Disclaimer: This article is based on my experiences working in the Software Industry, more specifically SaaS Companies. And while it might also be true for a majority of other industries, I will only address the Software Engineering aspects of it in this article.
Since I started working in the Software industry back in 2003, I have been working with development in many different ways, from being in teams that had no idea why they were building the things they did, to teams that were strongly empowered to take ownership of the features they built, and highly encouraged to ask questions. The latter is what I want to focus on in the article.
Closing the knowledge gap between tech & product
So why is it important to have product-minded engineers? and how can you foster a culture of curious engineers that are embedded into the what and why of your product.

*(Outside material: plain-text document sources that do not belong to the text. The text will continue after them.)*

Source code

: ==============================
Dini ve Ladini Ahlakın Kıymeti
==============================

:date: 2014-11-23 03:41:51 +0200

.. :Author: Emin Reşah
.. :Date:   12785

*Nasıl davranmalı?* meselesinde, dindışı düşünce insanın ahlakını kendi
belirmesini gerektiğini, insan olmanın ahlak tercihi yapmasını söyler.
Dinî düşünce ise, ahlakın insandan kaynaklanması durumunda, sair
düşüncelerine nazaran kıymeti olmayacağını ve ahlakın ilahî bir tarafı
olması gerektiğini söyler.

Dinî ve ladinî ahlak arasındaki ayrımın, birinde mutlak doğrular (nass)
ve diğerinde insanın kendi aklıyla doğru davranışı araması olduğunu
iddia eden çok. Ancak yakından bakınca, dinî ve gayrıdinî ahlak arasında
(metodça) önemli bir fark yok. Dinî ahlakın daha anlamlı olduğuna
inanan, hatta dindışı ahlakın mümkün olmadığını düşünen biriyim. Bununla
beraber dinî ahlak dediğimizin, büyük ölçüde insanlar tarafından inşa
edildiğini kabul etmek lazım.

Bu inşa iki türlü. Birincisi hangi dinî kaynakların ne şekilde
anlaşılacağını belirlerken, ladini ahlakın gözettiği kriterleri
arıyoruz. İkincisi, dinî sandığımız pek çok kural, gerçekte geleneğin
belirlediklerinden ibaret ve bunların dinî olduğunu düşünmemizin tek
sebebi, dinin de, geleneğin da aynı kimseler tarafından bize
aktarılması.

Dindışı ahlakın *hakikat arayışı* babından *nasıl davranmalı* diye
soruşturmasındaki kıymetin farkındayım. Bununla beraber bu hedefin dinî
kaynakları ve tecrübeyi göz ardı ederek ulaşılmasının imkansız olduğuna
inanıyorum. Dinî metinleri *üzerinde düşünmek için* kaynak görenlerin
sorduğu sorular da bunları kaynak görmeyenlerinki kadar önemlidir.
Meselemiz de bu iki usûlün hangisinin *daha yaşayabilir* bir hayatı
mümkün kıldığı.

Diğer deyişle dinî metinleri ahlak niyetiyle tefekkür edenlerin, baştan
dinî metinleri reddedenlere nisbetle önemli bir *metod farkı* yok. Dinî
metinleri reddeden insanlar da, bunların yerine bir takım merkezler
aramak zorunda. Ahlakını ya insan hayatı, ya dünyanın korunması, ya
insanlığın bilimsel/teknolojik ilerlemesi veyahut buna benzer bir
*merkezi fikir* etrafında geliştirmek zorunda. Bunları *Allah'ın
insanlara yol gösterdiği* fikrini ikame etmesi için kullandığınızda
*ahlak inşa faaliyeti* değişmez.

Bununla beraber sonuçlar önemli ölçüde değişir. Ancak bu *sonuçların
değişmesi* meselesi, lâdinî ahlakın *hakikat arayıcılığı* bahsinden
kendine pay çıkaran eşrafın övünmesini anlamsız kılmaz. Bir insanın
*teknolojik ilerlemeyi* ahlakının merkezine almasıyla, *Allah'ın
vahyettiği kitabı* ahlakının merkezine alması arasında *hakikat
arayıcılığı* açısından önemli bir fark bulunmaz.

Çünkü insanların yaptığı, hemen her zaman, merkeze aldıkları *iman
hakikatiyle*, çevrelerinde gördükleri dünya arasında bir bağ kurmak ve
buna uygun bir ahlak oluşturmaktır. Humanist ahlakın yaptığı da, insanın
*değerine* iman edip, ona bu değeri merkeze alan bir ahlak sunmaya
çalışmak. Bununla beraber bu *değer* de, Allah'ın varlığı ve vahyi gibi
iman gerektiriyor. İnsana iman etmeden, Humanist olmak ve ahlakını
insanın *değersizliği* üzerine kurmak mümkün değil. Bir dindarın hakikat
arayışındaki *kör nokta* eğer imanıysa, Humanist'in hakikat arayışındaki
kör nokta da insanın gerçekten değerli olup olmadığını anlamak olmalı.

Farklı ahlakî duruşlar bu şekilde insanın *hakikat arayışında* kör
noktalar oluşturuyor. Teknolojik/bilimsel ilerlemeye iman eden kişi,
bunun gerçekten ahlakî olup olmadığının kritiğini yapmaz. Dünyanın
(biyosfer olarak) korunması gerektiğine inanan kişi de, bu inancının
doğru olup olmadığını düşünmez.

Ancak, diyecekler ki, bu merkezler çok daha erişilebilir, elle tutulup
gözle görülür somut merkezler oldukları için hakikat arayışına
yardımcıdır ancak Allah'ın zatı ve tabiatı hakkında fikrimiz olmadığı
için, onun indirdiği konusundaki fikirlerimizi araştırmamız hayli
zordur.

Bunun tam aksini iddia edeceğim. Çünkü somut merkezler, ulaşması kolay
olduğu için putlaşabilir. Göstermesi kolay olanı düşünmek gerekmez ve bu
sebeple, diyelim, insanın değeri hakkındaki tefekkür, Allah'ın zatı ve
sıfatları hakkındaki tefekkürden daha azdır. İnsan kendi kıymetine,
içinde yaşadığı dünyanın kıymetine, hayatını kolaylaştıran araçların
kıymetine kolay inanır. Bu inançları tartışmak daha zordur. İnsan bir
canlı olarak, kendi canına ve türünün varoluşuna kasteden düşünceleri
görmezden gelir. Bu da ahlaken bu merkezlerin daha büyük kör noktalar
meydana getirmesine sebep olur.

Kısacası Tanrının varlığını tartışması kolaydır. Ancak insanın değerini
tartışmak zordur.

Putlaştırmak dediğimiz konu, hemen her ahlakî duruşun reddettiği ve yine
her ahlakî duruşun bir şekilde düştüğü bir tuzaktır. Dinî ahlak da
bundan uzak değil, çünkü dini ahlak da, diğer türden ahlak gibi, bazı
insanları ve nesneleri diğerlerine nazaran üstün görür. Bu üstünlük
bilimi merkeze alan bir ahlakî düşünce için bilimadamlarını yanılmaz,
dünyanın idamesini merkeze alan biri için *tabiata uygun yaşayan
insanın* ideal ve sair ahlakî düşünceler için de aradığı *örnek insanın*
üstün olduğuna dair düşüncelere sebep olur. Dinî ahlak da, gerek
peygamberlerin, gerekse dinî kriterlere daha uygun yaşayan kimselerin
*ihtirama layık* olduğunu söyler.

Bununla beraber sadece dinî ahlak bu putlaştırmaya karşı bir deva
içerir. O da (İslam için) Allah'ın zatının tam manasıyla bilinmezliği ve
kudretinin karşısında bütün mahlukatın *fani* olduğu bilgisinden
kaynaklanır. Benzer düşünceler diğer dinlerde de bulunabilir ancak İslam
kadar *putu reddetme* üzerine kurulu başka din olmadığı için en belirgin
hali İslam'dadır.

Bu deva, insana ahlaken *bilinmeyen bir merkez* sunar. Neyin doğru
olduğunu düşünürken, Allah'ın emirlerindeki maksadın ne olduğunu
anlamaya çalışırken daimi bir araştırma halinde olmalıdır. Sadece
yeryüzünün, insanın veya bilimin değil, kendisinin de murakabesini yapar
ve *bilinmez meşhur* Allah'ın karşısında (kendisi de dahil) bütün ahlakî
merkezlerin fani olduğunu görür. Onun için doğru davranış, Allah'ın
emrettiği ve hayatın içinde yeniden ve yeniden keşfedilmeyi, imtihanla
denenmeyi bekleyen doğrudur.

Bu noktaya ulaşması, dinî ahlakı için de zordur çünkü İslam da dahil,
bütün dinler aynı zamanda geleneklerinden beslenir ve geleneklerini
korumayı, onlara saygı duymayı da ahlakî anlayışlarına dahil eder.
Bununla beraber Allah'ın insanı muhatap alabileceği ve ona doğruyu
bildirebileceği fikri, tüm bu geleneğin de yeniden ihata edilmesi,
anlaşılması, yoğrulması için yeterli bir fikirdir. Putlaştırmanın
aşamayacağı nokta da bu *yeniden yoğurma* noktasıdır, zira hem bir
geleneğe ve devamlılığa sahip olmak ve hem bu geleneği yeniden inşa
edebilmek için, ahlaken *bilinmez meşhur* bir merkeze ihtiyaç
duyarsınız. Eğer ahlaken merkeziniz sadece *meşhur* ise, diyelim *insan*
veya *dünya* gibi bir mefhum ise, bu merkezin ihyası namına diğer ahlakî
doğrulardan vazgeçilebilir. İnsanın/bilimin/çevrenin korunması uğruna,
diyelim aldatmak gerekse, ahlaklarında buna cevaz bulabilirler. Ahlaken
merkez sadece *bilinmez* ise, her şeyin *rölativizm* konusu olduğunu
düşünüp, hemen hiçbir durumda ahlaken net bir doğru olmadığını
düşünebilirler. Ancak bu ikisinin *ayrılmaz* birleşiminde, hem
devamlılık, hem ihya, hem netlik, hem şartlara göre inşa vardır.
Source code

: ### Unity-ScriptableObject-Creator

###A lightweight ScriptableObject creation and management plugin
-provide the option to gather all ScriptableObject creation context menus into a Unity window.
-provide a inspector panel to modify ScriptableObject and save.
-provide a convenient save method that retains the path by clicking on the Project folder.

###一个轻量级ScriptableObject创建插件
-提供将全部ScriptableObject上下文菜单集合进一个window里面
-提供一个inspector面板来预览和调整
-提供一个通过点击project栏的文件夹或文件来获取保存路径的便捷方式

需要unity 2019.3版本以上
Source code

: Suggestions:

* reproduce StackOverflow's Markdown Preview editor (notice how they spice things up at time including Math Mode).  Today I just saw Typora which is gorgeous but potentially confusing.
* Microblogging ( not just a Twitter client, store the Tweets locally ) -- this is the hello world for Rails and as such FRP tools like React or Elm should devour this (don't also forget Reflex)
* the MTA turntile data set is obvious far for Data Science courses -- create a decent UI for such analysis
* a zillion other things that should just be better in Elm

It’s about closing the knowledge gap between, tech, product, and design. Having a strong product manager is absolutely key to empowering your team of engineers, but you also need to hire and nurture your engineers correctly, sharing the why, with them regularly – making it compelling for them to invest more time in the product.
One way of doing this is to show them the ways users interact with your product, ask them to sit by in user interviews, share quantitative user data & refined tracking metrics, have them see and feel what the users experience.
It usually triggers some ‘aha’ moments, when engineers see that the majority of users don’t use the navigations how it was intended or that they completely miss the big green button that if clicked would have saved them 3-4 additional clicks to arrive at the desired place in the product.
Time & Focus
Another important aspect is time and focus. Make sure to give your teams the ability to do discovery and research, don’t set hard deadlines unless it’s absolutely necessary. Things take time, and by investing time upfront on these things, you end up with a more thought-through, robust product.
I’m purposefully skipping easy over some really big changes by mentioning discovery and research, but for this article to not blow up into a 62 page one, I’ll instead link to other sites where you can read more about it.
What will change with this
So, what is the outcome of having product-minded engineers?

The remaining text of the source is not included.